Hazem Saghieh
TT

The Book is Good… But Ban it

“…the book is known to have been translated into over 45 languages since it was published in 2011, and the English version topped the New York Times bestsellers list.”

When one reads such a phrase, what does he do? He rushes to buy the book, and if he didn’t find it in his country, he would order it from abroad. However, we should avoid rushing to conclusions and behaving rashly. The phrase above, an excerpt from a “cultural” piece published in the Lebanese newspaper Al-Akhbar (on 3/19), is not meant to encourage readers to read the book. The exact opposite is being advocated: they are demanding that readers boycott the book and that the state ban it. As for our language becoming one of the “over 45 languages” the book has been translated into, this would be a hateful and ugly act.

What the newspaper is saying, in other words, is the following: the book might be good and useful; indeed, it might be excellent. But don’t read it.

The reason is found in the title of the same piece: “An Israeli book in Lebanese stores?” The question mark, here, is akin to shouting, “my goodness!” Let us lower our voices so that one of us whispers - after making sure that no one else is around: the writer is Israeli.

The paragraph’s first line begins like this: “A post by the ‘Arab Network for Research and Publishing,’ which was founded in Beirut in 2008, has provoked many queries on promoting the Arabic version of the book ‘Sapiens: A Brief History of Humankind’ by Israeli historian Yuval Noah Harari.” The newspaper immediately elaborates on its description, adding that the publisher mentioned above “is a subsidiary- in disguise - of the Arab Center for Research and Policy Studies ect...”

The paragraph starts by suggesting “provocation” (though we still don’t know whom it is that had been provoked), and then there are words like “promoting”, “queries” and “disguise” though the content of the item at hand does not call for this climate of policing. The book deals with “the cognitive revolution, the role of humans and the evolution of their abilities because of it,” as the newspaper itself quotes Harari himself as saying.

What the paragraph’s writer has done is present what could be the strongest argument against the cognitive revolution and the evolution of human abilities. Indeed, now we have many other arguments for this pessimistic view on the evolution of our capacities. For we have seen two waves of this nonsense over the past two decades: a wave that translated what Israelis wrote and allowed us to read but from the perspective that we should “know our enemy”; and another wave that demanded that we not read Israeli works so that we protect our minds from the intrigues and conspiracies that reside in their books. It seems that the third wave, the current one, is more self-aggrandizing and defiant to reason. It says: the book may be excellent, but don’t read it.
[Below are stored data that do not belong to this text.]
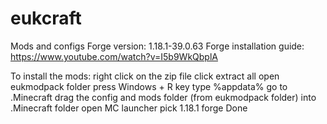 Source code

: # eukcraft
Mods and configs
Forge version: 1.18.1-39.0.63
Forge installation guide: https://www.youtube.com/watch?v=I5b9WkQbplA

To install the mods: 
right click on the zip file
click extract all
open eukmodpack folder
press Windows + R key
type %appdata%
go to .Minecraft
drag the config and mods folder (from eukmodpack folder) into .Minecraft folder
open MC launcher
pick 1.18.1 forge
Done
The argument might have been tenable if the book had called for violence, incited the persecution of Palestinians, advocated racism or sectarianism, demeaned women, published pornography for children or taught jailers how to torture prisoners. Indeed, the matter may have been worth discussing if the author had been an Israeli political or security official, bearing in mind that if this were the case, the need to read it should increase.

According to the newspaper itself, these characteristics do not apply to Harari’s book.

Worse than that would be delusions of leaving an impact on the Israeli economy by boycotting the books issued in Israel!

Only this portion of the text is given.